L'EHT a regardé Sgr A pendant plusieurs nuits pendant plusieurs heures d'affilée – une idée similaire à la photographie à longue exposition et le même processus utilisé pour produire la première image d'un trou noir, publiée en 2019.

Ce trou noir s'appelle M87* car il se trouve dans la galaxie Messier 87.

- Einstein serait "extatique" -

Illustration montrant les différentes parties d'un trou noir

Les deux trous noirs présentent des similitudes frappantes, malgré le fait que Sgr A* est 2 000 fois plus petit que M87 .

"Près du bord de ces trous noirs, ils se ressemblent étonnamment", a déclaré Sera Markoff, coprésidente du Conseil scientifique de l'EHT et professeur à l'Université d'Amsterdam.

Les deux se sont comportés comme prédit par la théorie de la relativité générale d'Einstein de 1915, qui soutient que la force de gravité résulte de la courbure de l'espace et du temps, et que les objets cosmiques modifient cette géométrie.

Malgré le fait que Sgr A soit beaucoup plus proche de nous, l'imagerie présentait des défis uniques.

Le gaz à proximité des deux trous noirs se déplace à la même vitesse, proche de la vitesse de la lumière. Mais alors qu'il a fallu des jours et des semaines pour orbiter le plus gros M87 , il a effectué des tours de Sgr A en quelques minutes seulement.

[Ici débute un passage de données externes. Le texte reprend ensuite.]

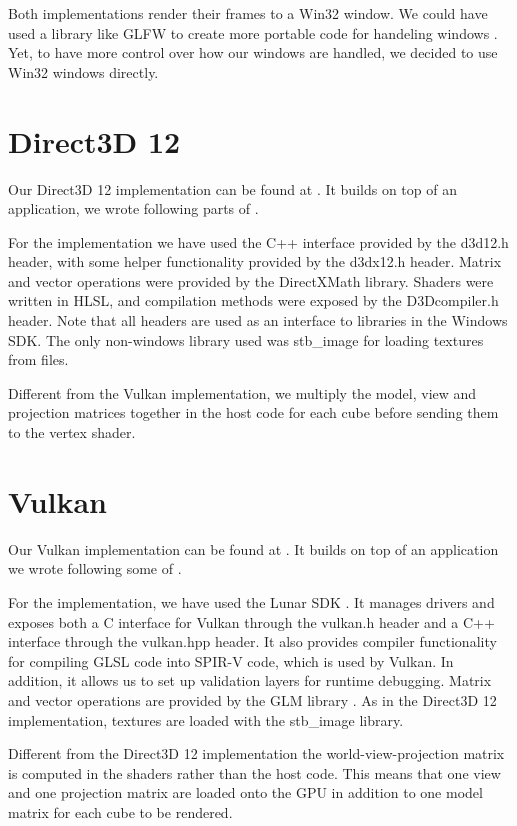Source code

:Both implementations render their frames to a Win32 window.
We could have used a library like GLFW to create more portable code for handeling windows \cite{GLFW}. 
Yet, to have more control  over how our windows are handled, we decided to use Win32 windows directly.  

\section{Direct3D 12}
Our Direct3D 12 implementation can be found at \cite{DX12Git}.
It builds on top of an application, we wrote following parts of \cite{DX12Tutorial}.

For the implementation we have used the C++ interface provided by the d3d12.h header, with some helper functionality provided by the d3dx12.h header.
Matrix and vector operations were provided by the DirectXMath library. 
Shaders were written in \gls{HLSL}, and compilation methods were exposed by the D3Dcompiler.h header.
Note that all headers are used as an interface to libraries in the Windows SDK. 
The only non-windows library used was stb\_image for loading textures from files\cite{StbGit}.

Different from the Vulkan implementation, we multiply the model, view and projection matrices together in the host code for each cube before sending them to the vertex shader.    


\section{Vulkan}
Our Vulkan implementation can be found at \cite{VulkanGit}.
It builds on top of an application we wrote following some of \citet{DX12Tutorial}. 

For the implementation, we have used the Lunar SDK \cite{LunarSDK}. 
It manages drivers and exposes both a C interface for Vulkan through the vulkan.h header and a C++ interface through the vulkan.hpp header. 
It also provides compiler functionality for compiling \gls{GLSL} code into SPIR-V code, which is used by Vulkan.
In addition, it allows us to set up validation layers for runtime debugging. 
Matrix and vector operations are provided by the GLM library \cite{GLM}. 
As in the Direct3D 12 implementation, textures are loaded with the stb\_image library. 

Different from the Direct3D 12 implementation the world-view-projection matrix is computed in the shaders rather than the host code.
This means that one view and one projection matrix are loaded onto the \gls{GPU} in addition to one model matrix for each cube to be rendered.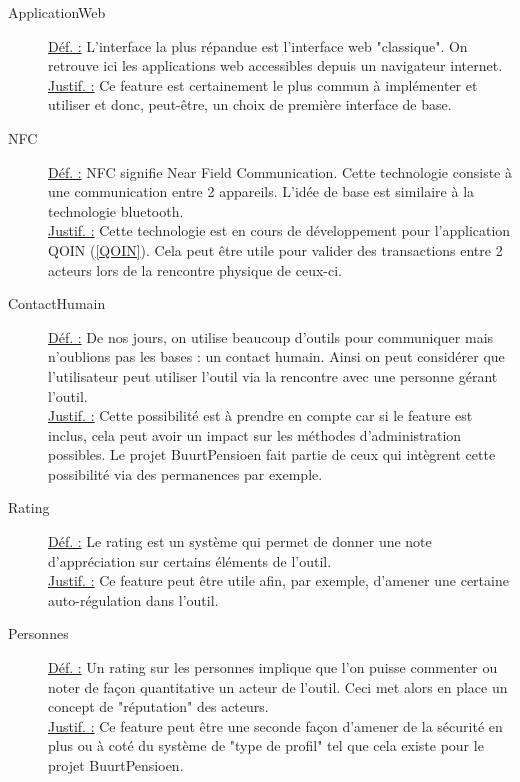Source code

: \begin{description}
\item [ApplicationWeb]
\underline{Déf. :}  L'interface la plus répandue est l'interface web "classique".   On retrouve ici les applications web accessibles depuis un navigateur internet.  
\\ \underline{Justif. :}  Ce feature est certainement le plus commun à implémenter et utiliser et donc,  peut-être,  un choix de première interface de base.
\newline

\item [NFC]
\underline{Déf. :}  NFC signifie Near Field Communication.  Cette technologie consiste à une communication entre 2 appareils.  L'idée de base est similaire à la technologie bluetooth.
\\ \underline{Justif. :}  Cette technologie est en cours de développement pour l'application QOIN (\ref{QOIN}).  Cela peut être utile pour valider des transactions entre 2 acteurs lors de la rencontre physique de ceux-ci.
\newline

\item [ContactHumain]
\underline{Déf. :}  De nos jours,  on utilise beaucoup d'outils pour communiquer mais n'oublions pas les bases : un contact humain.  Ainsi on peut considérer que l'utilisateur peut utiliser l'outil via la rencontre avec une personne gérant l'outil.  
\\ \underline{Justif. :}  Cette possibilité est à prendre en compte car si le feature est inclus,  cela peut avoir un impact sur les méthodes d'administration possibles.  Le projet BuurtPensioen fait partie de ceux qui intègrent cette possibilité via des permanences par exemple.  
\newline

\begin{center}
\end{center}

\item [Rating]
\underline{Déf. :}  Le rating est un système qui permet de donner une note d'appréciation sur certains éléments de l'outil.
\\ \underline{Justif. :}  Ce feature peut être utile afin,  par exemple,  d'amener une certaine auto-régulation dans l'outil.
\newline

\item [Personnes]
\underline{Déf. :}  Un rating sur les personnes implique que l'on puisse commenter ou noter de façon quantitative un acteur de l'outil.  Ceci met alors en place un concept de "réputation" des acteurs.
\\ \underline{Justif. :}  Ce feature peut être une seconde façon d'amener de la sécurité en plus ou à coté du système de "type de profil" tel que cela existe pour le projet BuurtPensioen.
\newline


\end{description}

La luminosité et le motif du gaz autour de Sgr A * ont changé rapidement lorsque l'équipe l'a observé, "un peu comme essayer de prendre une photo claire d'un chiot poursuivant rapidement sa queue", a déclaré le scientifique EHT Chi-kwan Chan de l'Université d'Arizona. .

Les chercheurs ont dû développer de nouveaux outils complexes pour tenir compte des cibles mobiles.

L'image résultante - le travail de plus de 300 chercheurs dans 80 pays sur une période de cinq ans - est une moyenne de plusieurs images qui ont révélé le monstre invisible qui se cache au centre de la galaxie.

Les scientifiques sont maintenant impatients de comparer les deux trous noirs pour tester les théories sur le comportement des gaz autour d'eux – un phénomène mal compris qui jouerait un rôle dans la formation de nouvelles étoiles et galaxies.

Sonder les trous noirs - en particulier leurs centres infiniment petits et denses appelés singularités, où les équations d'Einstein se décomposent - pourrait aider les physiciens à approfondir leur compréhension de la gravité et à développer une théorie plus avancée.

« Et Einstein ? Sourirait-il en voyant toutes ces centaines de scientifiques ne lui ayant toujours pas donné tort ? » a déclaré Anton Zensus de l'Institut Max Planck.

"Je pense plutôt qu'il serait ravi de voir toutes les possibilités expérimentales que nous avons dans ce domaine aujourd'hui."